By Christopher Cheney
Dexamethasone treatment for coronavirus disease 2019 (COVID-19) patients with moderate or severe acute respiratory distress syndrome (ARDS) reduces the number of days patients spend on mechanical ventilation, a recent research article shows.
Earlier research has found that as many as 12% of hospitalized COVID-19 patients require invasive mechanical ventilation, with most of those patients developing ARDS. Mechanical ventilation is associated with several respiratory complications such as barotrauma, ventilator-associated lung injury, and ventilator-associated pneumonia.
The recent research, which was published by JAMA Network Open, gathered data from 41 ICUs in Brazil. There were nearly 300 COVID-19 patients in the study, with 151 randomly assigned to receive intravenous dexamethasone and standard care, and 148 in a control group that only received standard care.

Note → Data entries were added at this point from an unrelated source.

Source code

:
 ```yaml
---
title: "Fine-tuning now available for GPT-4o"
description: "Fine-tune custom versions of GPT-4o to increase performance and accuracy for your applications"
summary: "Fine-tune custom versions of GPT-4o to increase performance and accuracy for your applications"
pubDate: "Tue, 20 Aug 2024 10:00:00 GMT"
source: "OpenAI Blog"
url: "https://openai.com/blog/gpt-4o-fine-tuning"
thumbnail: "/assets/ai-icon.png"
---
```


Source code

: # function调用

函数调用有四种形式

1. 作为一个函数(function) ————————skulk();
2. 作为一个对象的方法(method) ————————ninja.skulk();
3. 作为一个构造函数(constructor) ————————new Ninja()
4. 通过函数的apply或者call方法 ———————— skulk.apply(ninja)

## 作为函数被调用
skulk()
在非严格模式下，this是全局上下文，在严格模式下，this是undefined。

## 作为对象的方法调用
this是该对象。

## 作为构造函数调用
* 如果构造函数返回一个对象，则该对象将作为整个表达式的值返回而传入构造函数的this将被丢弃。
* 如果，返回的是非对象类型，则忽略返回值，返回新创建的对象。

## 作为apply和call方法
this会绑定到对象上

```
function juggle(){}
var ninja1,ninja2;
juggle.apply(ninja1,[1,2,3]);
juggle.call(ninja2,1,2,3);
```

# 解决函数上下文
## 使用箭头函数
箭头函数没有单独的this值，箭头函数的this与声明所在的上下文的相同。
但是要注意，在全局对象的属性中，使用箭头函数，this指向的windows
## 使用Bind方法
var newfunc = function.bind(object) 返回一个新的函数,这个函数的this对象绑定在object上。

For the treatment group, patients received 20 mg of dexamethasone intravenously daily for five days, then 10 mg of dexamethasone daily for five days or until ICU discharge.

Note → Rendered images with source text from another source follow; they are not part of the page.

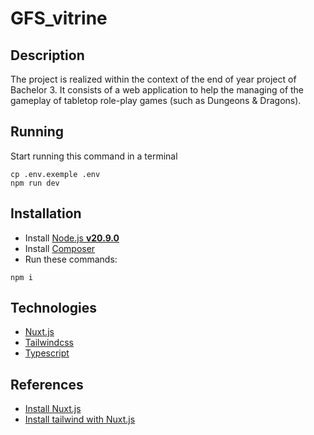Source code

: # GFS_vitrine

## Description
The project is realized within the context of the end of year project of Bachelor 3.
It consists of a web application to help the managing of the gameplay of tabletop role-play games (such as Dungeons & Dragons).

## Running
Start running this command in a terminal
```shell
cp .env.exemple .env
npm run dev
```

## Installation
- Install [Node.js **v20.9.0**]()
- Install [Composer]()
- Run these commands:
```shell
npm i
```

## Technologies
- [Nuxt.js](https://nuxt.com/)
- [Tailwindcss](https://tailwindcss.com/)
- [Typescript](https://www.typescriptlang.org/)

## References
- [Install Nuxt.js](https://nuxt.com/)
- [Install tailwind with Nuxt.js](https://laravel.io/articles/setting-up-laravel-with-inertiajs-vuejs-tailwind-css)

The study generated several key data points:
- Patients in the dexamethasone group had a mean of 6.6 ventilator-free days during their first 28 days of hospitalization, compared to a mean of 4.0 ventilator-free days in the standard care group.
- Sequential Organ Failure Assessment (SOFA) mean scores, which range from 0 to 24 with higher scores indicating greater organ dysfunction, were lower in the dexamethasone group (6.1) than in the standard care group (7.5) at seven days.
- There was no significant difference between the two groups in all-cause mortality at 28 days, ICU-free days during the first 28 days of hospitalization, or a six-point ordinal scale measuring clinical status.
“Among patients with COVID-19 and moderate or severe ARDS, use of intravenous dexamethasone plus standard care compared with standard care alone resulted in a statistically significant increase in the number of ventilator-free days (days alive and free of mechanical ventilation) over 28 days,” the recent research article’s co-authors wrote.
The decrease in ventilator days for seriously ill COVID-19 patients is a significant benefit for patients and healthcare providers, they wrote. “This reduction is relevant in the context of a pandemic, in which an inexpensive, safe, and widely available intervention like dexamethasone increases even modestly the number of ventilator-free days and may reduce the risk of ventilatory complications, ICU length of stay, and burden to the healthcare system.”
Remdesivir is the only other drug that has been shown to generate improved clinical outcomes in seriously ill COVID-19 patients.
Christopher Cheney is the senior clinical care editor at HealthLeaders.